And licensing fortune tellers is just basic fraud prevention as it gives the state cause to go after fraudsters BEFORE they bilk your grandma out of her life savings.

I don’t know if it still works the way it used to, but I was never all that impressed by eBay’s feedback system. When I bought something and submitted payment, my part of the transaction was over. I should get my buyer feedback right away. Of course, I couldn’t leave feedback for the seller until the item arrived. But it didn’t seem to work that way; If I wanted feedback as a buyer, I had to leave feedback for the seller first. People will find ways to game the system.

If your kid died of cholera, would your first reaction be to go on Yelp and post a restaurant review?

Besides which, there’s this:

(from doctorswithoutborders.com)

So how would you even know where he caught it?

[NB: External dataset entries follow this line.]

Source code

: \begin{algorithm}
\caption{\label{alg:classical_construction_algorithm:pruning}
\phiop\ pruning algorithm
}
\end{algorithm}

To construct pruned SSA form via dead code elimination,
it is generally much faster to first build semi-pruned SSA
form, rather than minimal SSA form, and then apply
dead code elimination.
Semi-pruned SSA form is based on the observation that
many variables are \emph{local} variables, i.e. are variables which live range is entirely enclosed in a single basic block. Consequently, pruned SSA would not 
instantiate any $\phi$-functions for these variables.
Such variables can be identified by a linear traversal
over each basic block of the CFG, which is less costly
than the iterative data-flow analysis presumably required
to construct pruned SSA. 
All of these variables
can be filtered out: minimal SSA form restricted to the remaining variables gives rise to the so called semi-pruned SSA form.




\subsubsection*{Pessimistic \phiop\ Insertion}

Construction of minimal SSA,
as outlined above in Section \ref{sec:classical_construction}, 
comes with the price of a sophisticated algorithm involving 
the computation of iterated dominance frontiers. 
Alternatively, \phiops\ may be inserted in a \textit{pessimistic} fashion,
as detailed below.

If you’re going to publicly accuse a business of killing your child, I wouldn’t expect them to sit still for it. Even if you accused the right restaurant, you better be able to prove it.

I’m really not sure what your point is but you do realize I was making the argument that customer reviews are not an adequate replacement for government regulations, right?

Sheer bureaucratic oppression. You can’t have a hierarchless social revolution without a few broken nest eggs.
:rolleyes:

I do realize that. I was just trying to extend the tidy theoretical model suggested by the OP into some of the messy complications of the real world.

If you ever get the chance, and you haven’t, you should read “All The Devils Are Here”, Bethany McLean and Joe Nocera’s look about the collapse of the housing bubble and the ‘Great Recession’. They look at a whole bunch of factors, and nobody really comes out very good, but one of the groups they look at are the credit rating agencies (Moody’s, S&P, Fitch). As you know, what credit rating agencies do is to evaluate companies or governments or whatever to determine credit risk, in other words, how risky is it to loan money to a company. Obviously, when this works right, its really informative, and gives individuals and banks the information they need to make choices about where to invest.

The problem was, what was happening in the years leading up to the crash was that the fact that the credit rating agencies were being hired by the companies they were evaluating, influenced them to inflate the ratings, because they wanted to keep the business. And then what was happening was that investors were getting something worse than ignorance…they were learning things that weren’t true. So, bonds and stuff were going out as AAA (the best rating), when they weren’t really very good, and people just took the word of S&P or Moody’s or whomever, and thought they were safe.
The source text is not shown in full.